The health tech investment train maintained its brisk pace as two new venture capital investment reports show even more record-breaking fundraises through the third quarter of 2021.
The data, from Rock Health and StartUp Health, outline third-quarter and full-year funding records—although both sources indicated a slight dip in month-over-month raises.
For example, Rock Health’s report on industrywide digital health funding pegged the third quarter’s fundraising total at $6.7 billion across 169 deals.
This was a fair gain over Q3 2020’s $4.2 billion but a pullback from the $8.2 billion of this year’s second quarter. Rock Health attributed the short-term decline to a dip in overall deal volume as well as a slowdown in $100 million-plus “mega deals.”
Still, the addition of digital health’s second-largest-ever fundraising quarter was more than enough to put 2021 squarely in the lead for digital health’s best-funded year to date.
By Rock Health’s tally, the first nine months alone have brought in a total $21.3 billion across 541 investment deals, dwarfing the $14.6 billion record of 2020.
Mental health still leads the way across therapeutic areas and now boasts a haul of $3.1 billion raised in 2021, the investment firm wrote. This year’s digital health investors have also opened their checkbooks for women’s health companies, women-led teams and those tackling health equity.
Average deal sizes have more than doubled for early- and late-stage companies alike, Rock Health wrote, while digital health merger and acquisition activity hit a new quarterly record at 79 deals.
“2021’s breakout funding is evidence of an unprecedented mandate for change, across all aspects of healthcare,” Rock Health wrote in the report. “After all the movement in the market so far this year, we’re curious to see what Q4 holds; historically, the final quarter of the year hasn’t been the biggest for funding, but all that changed when Q4 2020’s funding surpassed all preceding quarters that year.”
StartUp Health’s report, which focuses on the larger umbrella of “health innovation,” placed the quarter’s fundraising at $9.7 billion and the year-to-date tally at $31.3 billion. This is up from the $7 billion raised across 2020’s third quarter, the group wrote, and puts 2021 on pace to double the $21.9 billion raised across all of last year.

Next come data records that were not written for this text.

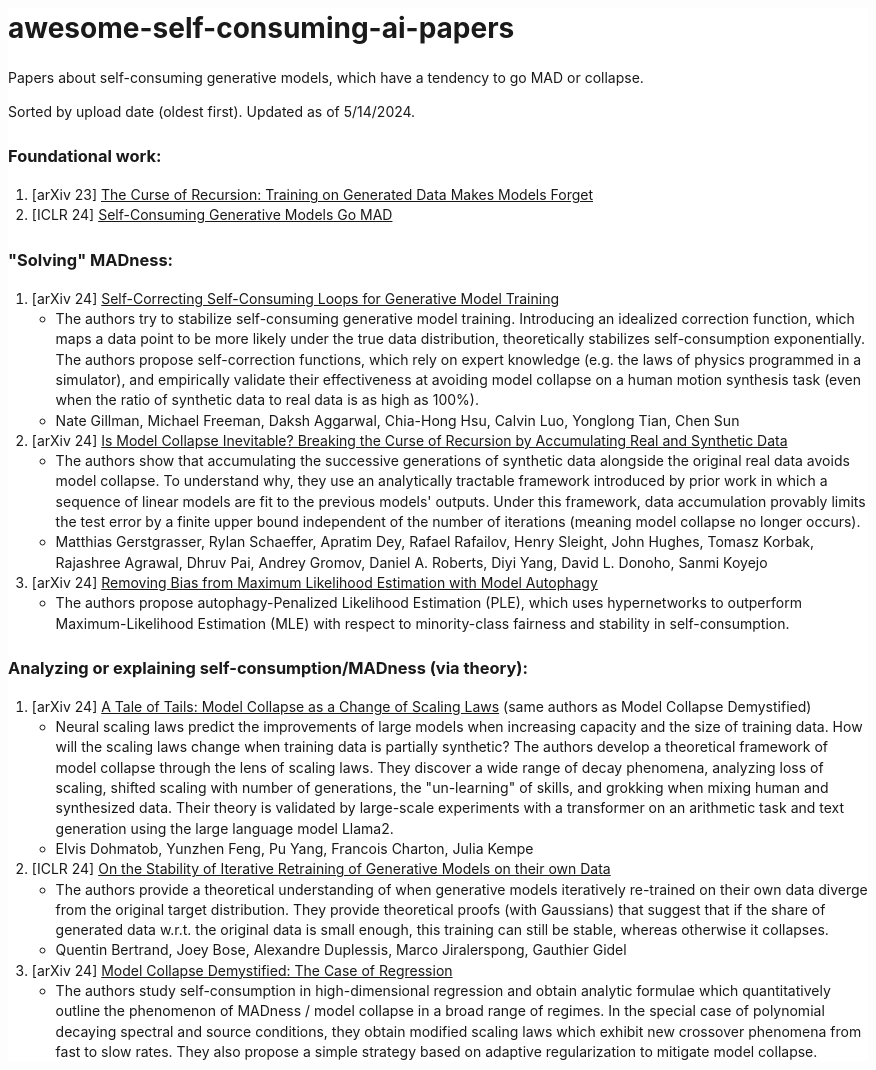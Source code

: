 # awesome-self-consuming-ai-papers
Papers about self-consuming generative models, which have a tendency to go MAD or collapse.

Sorted by upload date (oldest first). Updated as of 5/14/2024.

### Foundational work:
1. [arXiv 23] [The Curse of Recursion: Training on Generated Data Makes Models Forget](https://arxiv.org/abs/2305.17493)
2. [ICLR 24] [Self-Consuming Generative Models Go MAD](https://openreview.net/forum?id=ShjMHfmPs0)

### "Solving" MADness:
1. [arXiv 24] [Self-Correcting Self-Consuming Loops for Generative Model Training](https://arxiv.org/abs/2402.07087)
   * The authors try to stabilize self-consuming generative model training. Introducing an idealized correction function, which maps a data point to be more likely under the true data distribution, theoretically stabilizes self-consumption exponentially. The authors propose self-correction functions, which rely on expert knowledge (e.g. the laws of physics programmed in a simulator), and empirically validate their effectiveness at avoiding model collapse on a human motion synthesis task (even when the ratio of synthetic data to real data is as high as 100%).
   * Nate Gillman, Michael Freeman, Daksh Aggarwal, Chia-Hong Hsu, Calvin Luo, Yonglong Tian, Chen Sun
2. [arXiv 24] [Is Model Collapse Inevitable? Breaking the Curse of Recursion by Accumulating Real and Synthetic Data](https://arxiv.org/abs/2404.01413) 
   * The authors show that accumulating the successive generations of synthetic data alongside the original real data avoids model collapse. To understand why, they use an analytically tractable framework introduced by prior work in which a sequence of linear models are fit to the previous models' outputs. Under this framework, data accumulation provably limits the test error by a finite upper bound independent of the number of iterations (meaning model collapse no longer occurs).
   * Matthias Gerstgrasser, Rylan Schaeffer, Apratim Dey, Rafael Rafailov, Henry Sleight, John Hughes, Tomasz Korbak, Rajashree Agrawal, Dhruv Pai, Andrey Gromov, Daniel A. Roberts, Diyi Yang, David L. Donoho, Sanmi Koyejo
3. [arXiv 24] [Removing Bias from Maximum Likelihood Estimation with Model Autophagy](https://arxiv.org/pdf/2405.13977)
   * The authors propose autophagy-Penalized Likelihood Estimation (PLE), which uses hypernetworks to outperform Maximum-Likelihood Estimation (MLE) with respect to minority-class fairness and stability in self-consumption.

### Analyzing or explaining self-consumption/MADness (via theory):
1. [arXiv 24] [A Tale of Tails: Model Collapse as a Change of Scaling Laws](https://arxiv.org/abs/2402.07043) (same authors as Model Collapse Demystified)
   * Neural scaling laws predict the improvements of large models when increasing capacity and the size of training data. How will the scaling laws change when training data is partially synthetic? The authors develop a theoretical framework of model collapse through the lens of scaling laws. They discover a wide range of decay phenomena, analyzing loss of scaling, shifted scaling with number of generations, the "un-learning" of skills, and grokking when mixing human and synthesized data. Their theory is validated by large-scale experiments with a transformer on an arithmetic task and text generation using the large language model Llama2.
   * Elvis Dohmatob, Yunzhen Feng, Pu Yang, Francois Charton, Julia Kempe
2. [ICLR 24] [On the Stability of Iterative Retraining of Generative Models on their own Data](https://openreview.net/forum?id=JORAfH2xFd)
   * The authors provide a theoretical understanding of when generative models iteratively re-trained on their own data diverge from the original target distribution. They provide theoretical proofs (with Gaussians) that suggest that if the share of generated data w.r.t. the original data is small enough, this training can still be stable, whereas otherwise it collapses.
   * Quentin Bertrand, Joey Bose, Alexandre Duplessis, Marco Jiralerspong, Gauthier Gidel
3. [arXiv 24] [Model Collapse Demystified: The Case of Regression](https://arxiv.org/abs/2402.07712)
   * The authors study self-consumption in high-dimensional regression and obtain analytic formulae which quantitatively outline the phenomenon of MADness / model collapse in a broad range of regimes. In the special case of polynomial decaying spectral and source conditions, they obtain modified scaling laws which exhibit new crossover phenomena from fast to slow rates. They also propose a simple strategy based on adaptive regularization to mitigate model collapse.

“Over the course of our decade of reporting, we’ve shown a 17x increase in quarterly funding,” StartUp Health wrote. “In fact, the sector raised more in one quarter this year than 2011–2013 total funding combined. And this quarter we saw more raised than the annual totals as recently as 2016.”

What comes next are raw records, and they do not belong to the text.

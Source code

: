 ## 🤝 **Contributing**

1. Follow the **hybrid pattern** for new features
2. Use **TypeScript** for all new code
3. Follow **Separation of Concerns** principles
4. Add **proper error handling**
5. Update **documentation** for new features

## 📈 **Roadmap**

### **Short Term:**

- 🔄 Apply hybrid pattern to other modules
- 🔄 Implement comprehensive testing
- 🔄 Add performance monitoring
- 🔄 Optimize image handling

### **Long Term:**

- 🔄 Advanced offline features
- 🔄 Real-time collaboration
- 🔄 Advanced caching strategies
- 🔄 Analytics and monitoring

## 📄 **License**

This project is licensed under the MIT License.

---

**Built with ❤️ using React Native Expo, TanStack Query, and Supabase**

The group attributed the gains to a substantial increase in deal size, writing that the total number of deals within health innovation “has remained relatively flat.” Further, they wrote that the quarter’s largest health innovation investments were directed at companies like Commure ($500 million raise) and Olive ($400 million raise) that are addressing the “pipes and roads” of the healthcare industry.
The report similarly highlighted a pickup in merger and acquisition activity, which jumped from 54 acquisitions through June to 92 acquisitions at nine months.

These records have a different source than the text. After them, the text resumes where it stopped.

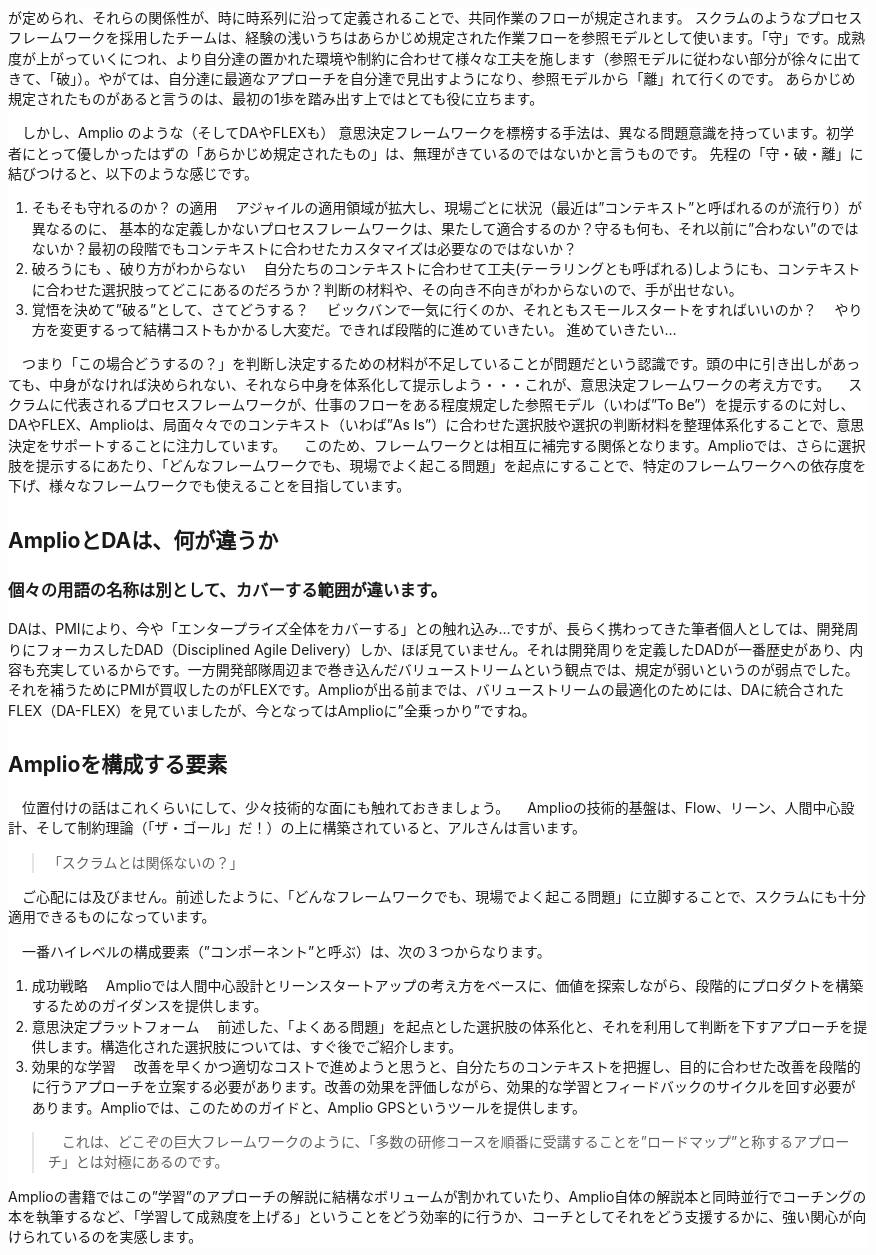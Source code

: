 が定められ、それらの関係性が、時に時系列に沿って定義されることで、共同作業のフローが規定されます。
スクラムのようなプロセスフレームワークを採用したチームは、経験の浅いうちはあらかじめ規定された作業フローを参照モデルとして使います。「守」です。成熟度が上がっていくにつれ、より自分達の置かれた環境や制約に合わせて様々な工夫を施します（参照モデルに従わない部分が徐々に出てきて、「破」）。やがては、自分達に最適なアプローチを自分達で見出すようになり、参照モデルから「離」れて行くのです。
あらかじめ規定されたものがあると言うのは、最初の1歩を踏み出す上ではとても役に立ちます。


　しかし、Amplio のような（そしてDAやFLEXも） 意思決定フレームワークを標榜する手法は、異なる問題意識を持っています。初学者にとって優しかったはずの「あらかじめ規定されたもの」は、無理がきているのではないかと言うものです。 
先程の「守・破・離」に結びつけると、以下のような感じです。
1. そもそも守れるのか？ の適用
　アジャイルの適用領域が拡大し、現場ごとに状況（最近は”コンテキスト”と呼ばれるのが流行り）が異なるのに、 基本的な定義しかないプロセスフレームワークは、果たして適合するのか？守るも何も、それ以前に”合わない”のではないか？最初の段階でもコンテキストに合わせたカスタマイズは必要なのではないか？
2. 破ろうにも 、破り方がわからない
　自分たちのコンテキストに合わせて工夫(テーラリングとも呼ばれる)しようにも、コンテキストに合わせた選択肢ってどこにあるのだろうか？判断の材料や、その向き不向きがわからないので、手が出せない。
3. 覚悟を決めて”破る”として、さてどうする？ 
　ビックバンで一気に行くのか、それともスモールスタートをすればいいのか？
　やり方を変更するって結構コストもかかるし大変だ。できれば段階的に進めていきたい。 進めていきたい…
 
 　つまり「この場合どうするの？」を判断し決定するための材料が不足していることが問題だという認識です。頭の中に引き出しがあっても、中身がなければ決められない、それなら中身を体系化して提示しよう・・・これが、意思決定フレームワークの考え方です。
　スクラムに代表されるプロセスフレームワークが、仕事のフローをある程度規定した参照モデル（いわば”To Be”）を提示するのに対し、DAやFLEX、Amplioは、局面々々でのコンテキスト（いわば”As Is”）に合わせた選択肢や選択の判断材料を整理体系化することで、意思決定をサポートすることに注力しています。
　このため、フレームワークとは相互に補完する関係となります。Amplioでは、さらに選択肢を提示するにあたり、「どんなフレームワークでも、現場でよく起こる問題」を起点にすることで、特定のフレームワークへの依存度を下げ、様々なフレームワークでも使えることを目指しています。

## AmplioとDAは、何が違うか
### 個々の用語の名称は別として、カバーする範囲が違います。
DAは、PMIにより、今や「エンタープライズ全体をカバーする」との触れ込み…ですが、長らく携わってきた筆者個人としては、開発周りにフォーカスしたDAD（Disciplined Agile Delivery）しか、ほぼ見ていません。それは開発周りを定義したDADが一番歴史があり、内容も充実しているからです。一方開発部隊周辺まで巻き込んだバリューストリームという観点では、規定が弱いというのが弱点でした。それを補うためにPMIが買収したのがFLEXです。Amplioが出る前までは、バリューストリームの最適化のためには、DAに統合されたFLEX（DA-FLEX）を見ていましたが、今となってはAmplioに”全乗っかり”ですね。


## Amplioを構成する要素
　位置付けの話はこれくらいにして、少々技術的な面にも触れておきましょう。
　Amplioの技術的基盤は、Flow、リーン、人間中心設計、そして制約理論（「ザ・ゴール」だ！）の上に構築されていると、アルさんは言います。
> 「スクラムとは関係ないの？」

　ご心配には及びません。前述したように、「どんなフレームワークでも、現場でよく起こる問題」に立脚することで、スクラムにも十分適用できるものになっています。

　一番ハイレベルの構成要素（”コンポーネント”と呼ぶ）は、次の３つからなります。
1. 成功戦略
　Amplioでは人間中心設計とリーンスタートアップの考え方をベースに、価値を探索しながら、段階的にプロダクトを構築するためのガイダンスを提供します。
2. 意思決定プラットフォーム
　前述した、「よくある問題」を起点とした選択肢の体系化と、それを利用して判断を下すアプローチを提供します。構造化された選択肢については、すぐ後でご紹介します。
3. 効果的な学習
　改善を早くかつ適切なコストで進めようと思うと、自分たちのコンテキストを把握し、目的に合わせた改善を段階的に行うアプローチを立案する必要があります。改善の効果を評価しながら、効果的な学習とフィードバックのサイクルを回す必要があります。Amplioでは、このためのガイドと、Amplio GPSというツールを提供します。
>　これは、どこぞの巨大フレームワークのように、「多数の研修コースを順番に受講することを”ロードマップ”と称するアプローチ」とは対極にあるのです。

Amplioの書籍ではこの”学習”のアプローチの解説に結構なボリュームが割かれていたり、Amplio自体の解説本と同時並行でコーチングの本を執筆するなど、「学習して成熟度を上げる」ということをどう効率的に行うか、コーチとしてそれをどう支援するかに、強い関心が向けられているのを実感します。
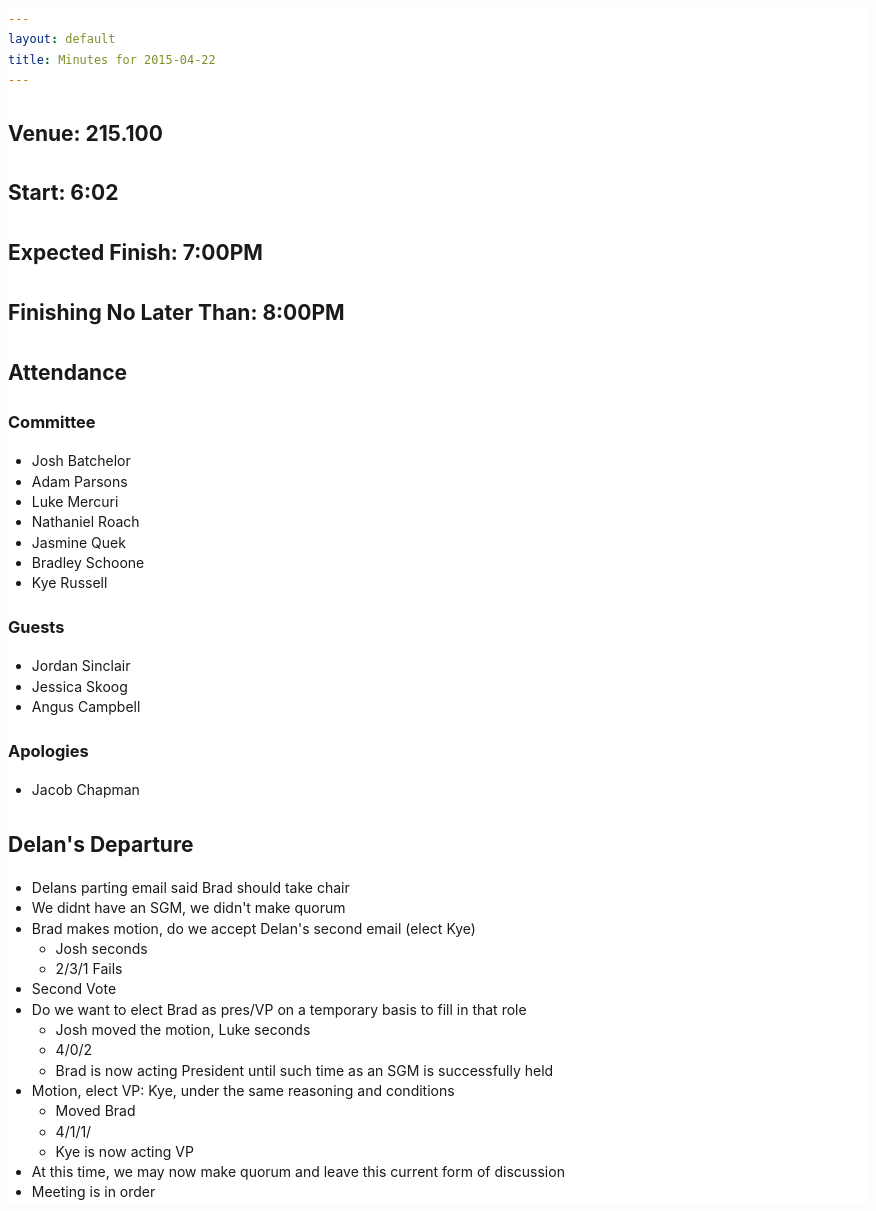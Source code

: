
 ```yaml
---
layout: default
title: Minutes for 2015-04-22
---
```


## Venue: 215.100 

## Start: 6:02

## Expected Finish: 7:00PM

## Finishing No Later Than: 8:00PM

## Attendance

### Committee
  * Josh Batchelor
  * Adam Parsons
  * Luke Mercuri
  * Nathaniel Roach
  * Jasmine Quek
  * Bradley Schoone
  * Kye Russell

### Guests
  * Jordan Sinclair 
  * Jessica Skoog
  * Angus Campbell


### Apologies
  * Jacob Chapman


## Delan's Departure
  * Delans parting email said Brad should take chair
  * We didnt have an SGM, we didn't make quorum
  * Brad makes motion, do we accept Delan's second email (elect Kye)
    * Josh seconds
    * 2/3/1 Fails
  * Second Vote
   * Do we want to elect Brad as pres/VP on a temporary basis to fill in that role 
     * Josh moved the motion, Luke seconds
     * 4/0/2
     * Brad is now acting President until such time as an SGM is successfully held
   * Motion, elect VP: Kye, under the same reasoning and conditions
     * Moved Brad
     * 4/1/1/
     * Kye is now acting VP
  * At this time, we may now make quorum and leave this current form of discussion
  * Meeting is in order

StartUp Health closed out its quarterly report with calls for additional funding and entrepreneur support so that innovations from the world’s wealthiest economies may scale globally and “help billions of people around the globe get the care they need.”
“To do that, we can’t take our foot off the gas,” StartUp Health wrote. “We have to double down. We have to be relentless about supporting entrepreneurs, assessing and re-investing in the tools that are working, and putting patients at the center.”
The Rock Health team was a bit more cautious. They predicted that the digital health investment market would moderate “in the coming 12 to 18 months” as startups struggle to meet investors’ lofty expectations.
“We’ve been around long enough to know that good times come and go,” they wrote. “While today’s deal terms may be skewing heavily to favor entrepreneurs, the tables will turn. Relationships built (or fractured) now will be considered—on both sides—if there are tougher times ahead. We counsel the middle way: make smart use of today’s bountiful capital but strengthen fundamentals to weather any forthcoming storms.”